Scuola
Quando il libro di testo è un extra budget
È tempo di acquistare i libri per il prossimo anno scolastico e sempre più spesso ci sono materie che non prevedono nessun testo. Non per scelta, ma per colpa di un tetto di spesa che non viene aggiornato dal lontanissimo 2012. I prof così sono costretti a rinunciare ai libri. Ma se dietro questo problema si celassero nuove opportunità?
Luglio è il mese in cui le famiglie iniziano la ricerca dei libri scolastici da mettere nello zaino a settembre. Capita sempre più di frequente che negli elenchi pubblicati dalle scuole manchino i testi di alcune materie. Alla richiesta di chiarimenti, le segreterie scolastiche rispondono che come da normativa: «il Collegio dei docenti adotta i libri di testo in coerenza con il piano dell’offerta formativa, con l’ordinamento scolastico e con il limite di spesa stabilito per ciascuna classe di corso». Di fatto il problema è che il tetto massimo previsto per i libri, per cercare di mettere un limite alla spesa che le famiglie devono sostenere, non viene aggiornato da più di un decennio e così gli aumenti dei prezzi dei libri obbligano i consigli di classe a rinunciare a qualche libro.

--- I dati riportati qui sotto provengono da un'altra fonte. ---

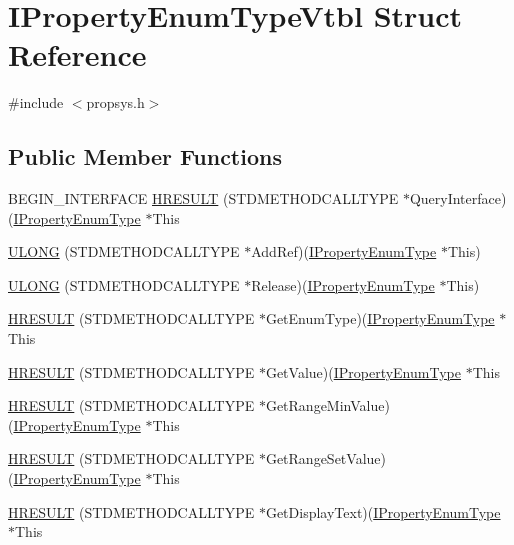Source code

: \hypertarget{struct_i_property_enum_type_vtbl}{}\section{I\+Property\+Enum\+Type\+Vtbl Struct Reference}
\label{struct_i_property_enum_type_vtbl}


{\ttfamily \#include $<$propsys.\+h$>$}

\subsection*{Public Member Functions}
\begin{DoxyCompactItemize}
\item 
B\+E\+G\+I\+N\+\_\+\+I\+N\+T\+E\+R\+F\+A\+CE \hyperlink{struct_i_property_enum_type_vtbl_ac155ab342fcd5e1bdb3032aaf460ec30}{H\+R\+E\+S\+U\+LT} (S\+T\+D\+M\+E\+T\+H\+O\+D\+C\+A\+L\+L\+T\+Y\+PE $\ast$Query\+Interface)(\hyperlink{propsys_8h_adc254170104ee274e45ff35486ea9a9e}{I\+Property\+Enum\+Type} $\ast$This
\item 
\hyperlink{struct_i_property_enum_type_vtbl_a4ca7f8222036bd05bea166ba481c4c85}{U\+L\+O\+NG} (S\+T\+D\+M\+E\+T\+H\+O\+D\+C\+A\+L\+L\+T\+Y\+PE $\ast$Add\+Ref)(\hyperlink{propsys_8h_adc254170104ee274e45ff35486ea9a9e}{I\+Property\+Enum\+Type} $\ast$This)
\item 
\hyperlink{struct_i_property_enum_type_vtbl_afd0582337f24ecc607c12d2e009f990b}{U\+L\+O\+NG} (S\+T\+D\+M\+E\+T\+H\+O\+D\+C\+A\+L\+L\+T\+Y\+PE $\ast$Release)(\hyperlink{propsys_8h_adc254170104ee274e45ff35486ea9a9e}{I\+Property\+Enum\+Type} $\ast$This)
\item 
\hyperlink{struct_i_property_enum_type_vtbl_a8317b387b2021caff7ebc6386e00d5a7}{H\+R\+E\+S\+U\+LT} (S\+T\+D\+M\+E\+T\+H\+O\+D\+C\+A\+L\+L\+T\+Y\+PE $\ast$Get\+Enum\+Type)(\hyperlink{propsys_8h_adc254170104ee274e45ff35486ea9a9e}{I\+Property\+Enum\+Type} $\ast$This
\item 
\hyperlink{struct_i_property_enum_type_vtbl_a99fd96e40a2def9899603a14a4d47b1a}{H\+R\+E\+S\+U\+LT} (S\+T\+D\+M\+E\+T\+H\+O\+D\+C\+A\+L\+L\+T\+Y\+PE $\ast$Get\+Value)(\hyperlink{propsys_8h_adc254170104ee274e45ff35486ea9a9e}{I\+Property\+Enum\+Type} $\ast$This
\item 
\hyperlink{struct_i_property_enum_type_vtbl_a68102ff4c91c840d217dc14c4f5d54a8}{H\+R\+E\+S\+U\+LT} (S\+T\+D\+M\+E\+T\+H\+O\+D\+C\+A\+L\+L\+T\+Y\+PE $\ast$Get\+Range\+Min\+Value)(\hyperlink{propsys_8h_adc254170104ee274e45ff35486ea9a9e}{I\+Property\+Enum\+Type} $\ast$This
\item 
\hyperlink{struct_i_property_enum_type_vtbl_a01886024705d115b4305effe8862c129}{H\+R\+E\+S\+U\+LT} (S\+T\+D\+M\+E\+T\+H\+O\+D\+C\+A\+L\+L\+T\+Y\+PE $\ast$Get\+Range\+Set\+Value)(\hyperlink{propsys_8h_adc254170104ee274e45ff35486ea9a9e}{I\+Property\+Enum\+Type} $\ast$This
\item 
\hyperlink{struct_i_property_enum_type_vtbl_a906bf12e8a331d782a196c809d78c223}{H\+R\+E\+S\+U\+LT} (S\+T\+D\+M\+E\+T\+H\+O\+D\+C\+A\+L\+L\+T\+Y\+PE $\ast$Get\+Display\+Text)(\hyperlink{propsys_8h_adc254170104ee274e45ff35486ea9a9e}{I\+Property\+Enum\+Type} $\ast$This
\end{DoxyCompactItemize}
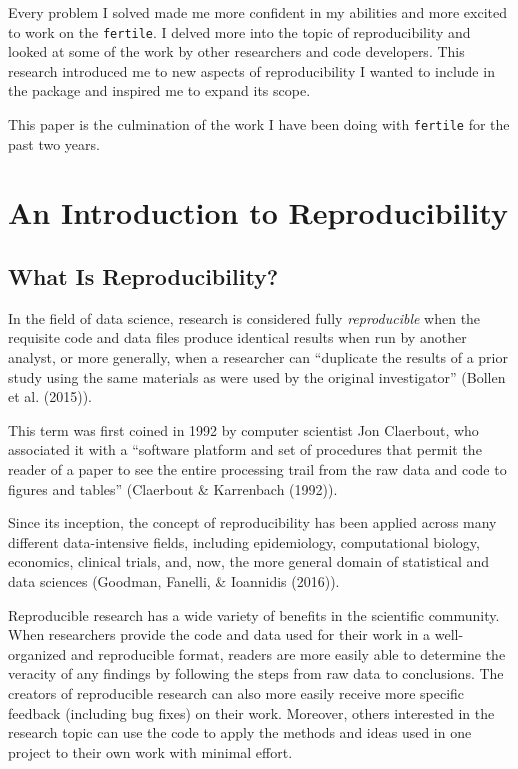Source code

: \documentclass[12pt,twoside]{reedthesis}
\begin{document}
Every problem I solved made me more confident in my abilities and more
excited to work on the \texttt{fertile}. I delved more into the topic of
reproducibility and looked at some of the work by other researchers and
code developers. This research introduced me to new aspects of
reproducibility I wanted to include in the package and inspired me to
expand its scope.

This paper is the culmination of the work I have been doing with
\texttt{fertile} for the past two years.

\chapter{An Introduction to Reproducibility}\label{reproducibility}

\section{What Is Reproducibility?}\label{what-is-reproducibility}

In the field of data science, research is considered fully
\emph{reproducible} when the requisite code and data files produce
identical results when run by another analyst, or more generally, when a
researcher can ``duplicate the results of a prior study using the same
materials as were used by the original investigator'' (Bollen et al.
(2015)).

This term was first coined in 1992 by computer scientist Jon Claerbout,
who associated it with a ``software platform and set of procedures that
permit the reader of a paper to see the entire processing trail from the
raw data and code to figures and tables'' (Claerbout \& Karrenbach
(1992)).

Since its inception, the concept of reproducibility has been applied
across many different data-intensive fields, including epidemiology,
computational biology, economics, clinical trials, and, now, the more
general domain of statistical and data sciences (Goodman, Fanelli, \&
Ioannidis (2016)).

Reproducible research has a wide variety of benefits in the scientific
community. When researchers provide the code and data used for their
work in a well-organized and reproducible format, readers are more
easily able to determine the veracity of any findings by following the
steps from raw data to conclusions. The creators of reproducible
research can also more easily receive more specific feedback (including
bug fixes) on their work. Moreover, others interested in the research
topic can use the code to apply the methods and ideas used in one
project to their own work with minimal effort.
\end{document}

Il Parlamento nel convertire in legge il decreto legge Sport e scuola (è stato approvato in via definitiva il 23 luglio 2024) ha disposto che nel Decreto legge 25 giugno 2008, che regola i tetti di spesa e il loro aggiornamento annuale, sia inserita la frase «I tetti di spesa di cui alla presente lettera sono adeguati al tasso di inflazione programmata». L’articolo in questione è il 14-ter, riferito a misure urgenti in materia di welfare studentesco. Si tratta di un passo in avanti? Sì e no. nel senso che è utile solo se, come previsto peraltro dalla norma del 2008, il ministro dell’istruzione ogni anno emanasse il decreto che definisce i tetti di spesa.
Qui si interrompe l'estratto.